WHAT YOU WILL DO. In the records below, find the line containing "li jian da ren" and restate it and all lines after it exactly, through the last line.

*** Begin section ***

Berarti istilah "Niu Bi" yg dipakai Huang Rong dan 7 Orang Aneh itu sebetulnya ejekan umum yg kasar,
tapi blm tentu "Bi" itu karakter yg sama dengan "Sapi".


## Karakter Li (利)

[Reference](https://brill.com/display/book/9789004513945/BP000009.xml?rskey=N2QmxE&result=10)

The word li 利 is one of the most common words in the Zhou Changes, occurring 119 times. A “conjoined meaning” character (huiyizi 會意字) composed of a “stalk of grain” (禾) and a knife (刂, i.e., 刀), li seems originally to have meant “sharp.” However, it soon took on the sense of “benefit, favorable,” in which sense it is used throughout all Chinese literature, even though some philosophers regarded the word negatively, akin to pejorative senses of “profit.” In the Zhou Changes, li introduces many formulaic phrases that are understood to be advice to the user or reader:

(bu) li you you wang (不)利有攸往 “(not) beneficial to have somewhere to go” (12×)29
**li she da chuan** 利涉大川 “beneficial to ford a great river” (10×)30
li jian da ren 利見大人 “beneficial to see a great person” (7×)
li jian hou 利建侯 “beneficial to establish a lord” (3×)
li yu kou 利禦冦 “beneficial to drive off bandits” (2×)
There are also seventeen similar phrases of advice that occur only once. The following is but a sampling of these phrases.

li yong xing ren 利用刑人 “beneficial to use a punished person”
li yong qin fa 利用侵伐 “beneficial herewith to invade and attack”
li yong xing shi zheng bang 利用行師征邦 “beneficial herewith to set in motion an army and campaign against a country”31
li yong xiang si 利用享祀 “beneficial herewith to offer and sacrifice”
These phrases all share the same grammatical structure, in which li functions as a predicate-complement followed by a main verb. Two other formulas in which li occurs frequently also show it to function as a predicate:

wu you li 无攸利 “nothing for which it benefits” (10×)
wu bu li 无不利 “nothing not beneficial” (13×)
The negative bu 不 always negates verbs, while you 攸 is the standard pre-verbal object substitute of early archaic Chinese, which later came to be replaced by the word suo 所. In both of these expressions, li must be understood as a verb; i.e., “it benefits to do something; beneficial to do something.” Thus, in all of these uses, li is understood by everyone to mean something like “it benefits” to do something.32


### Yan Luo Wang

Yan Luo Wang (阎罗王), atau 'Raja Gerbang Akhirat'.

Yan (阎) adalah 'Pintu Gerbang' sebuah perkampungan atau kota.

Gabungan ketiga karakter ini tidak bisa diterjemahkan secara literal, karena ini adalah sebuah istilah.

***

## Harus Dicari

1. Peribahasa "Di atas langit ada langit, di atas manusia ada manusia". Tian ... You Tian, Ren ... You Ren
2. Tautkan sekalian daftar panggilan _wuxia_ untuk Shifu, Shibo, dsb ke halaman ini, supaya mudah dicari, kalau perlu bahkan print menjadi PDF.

*** End section ***

RESULT OF THE EXERCISE.
li jian da ren 利見大人 “beneficial to see a great person” (7×)
li jian hou 利建侯 “beneficial to establish a lord” (3×)
li yu kou 利禦冦 “beneficial to drive off bandits” (2×)
There are also seventeen similar phrases of advice that occur only once. The following is but a sampling of these phrases.

li yong xing ren 利用刑人 “beneficial to use a punished person”
li yong qin fa 利用侵伐 “beneficial herewith to invade and attack”
li yong xing shi zheng bang 利用行師征邦 “beneficial herewith to set in motion an army and campaign against a country”31
li yong xiang si 利用享祀 “beneficial herewith to offer and sacrifice”
These phrases all share the same grammatical structure, in which li functions as a predicate-complement followed by a main verb. Two other formulas in which li occurs frequently also show it to function as a predicate:

wu you li 无攸利 “nothing for which it benefits” (10×)
wu bu li 无不利 “nothing not beneficial” (13×)
The negative bu 不 always negates verbs, while you 攸 is the standard pre-verbal object substitute of early archaic Chinese, which later came to be replaced by the word suo 所. In both of these expressions, li must be understood as a verb; i.e., “it benefits to do something; beneficial to do something.” Thus, in all of these uses, li is understood by everyone to mean something like “it benefits” to do something.32


### Yan Luo Wang

Yan Luo Wang (阎罗王), atau 'Raja Gerbang Akhirat'.

Yan (阎) adalah 'Pintu Gerbang' sebuah perkampungan atau kota.

Gabungan ketiga karakter ini tidak bisa diterjemahkan secara literal, karena ini adalah sebuah istilah.

***

## Harus Dicari

1. Peribahasa "Di atas langit ada langit, di atas manusia ada manusia". Tian ... You Tian, Ren ... You Ren
2. Tautkan sekalian daftar panggilan _wuxia_ untuk Shifu, Shibo, dsb ke halaman ini, supaya mudah dicari, kalau perlu bahkan print menjadi PDF.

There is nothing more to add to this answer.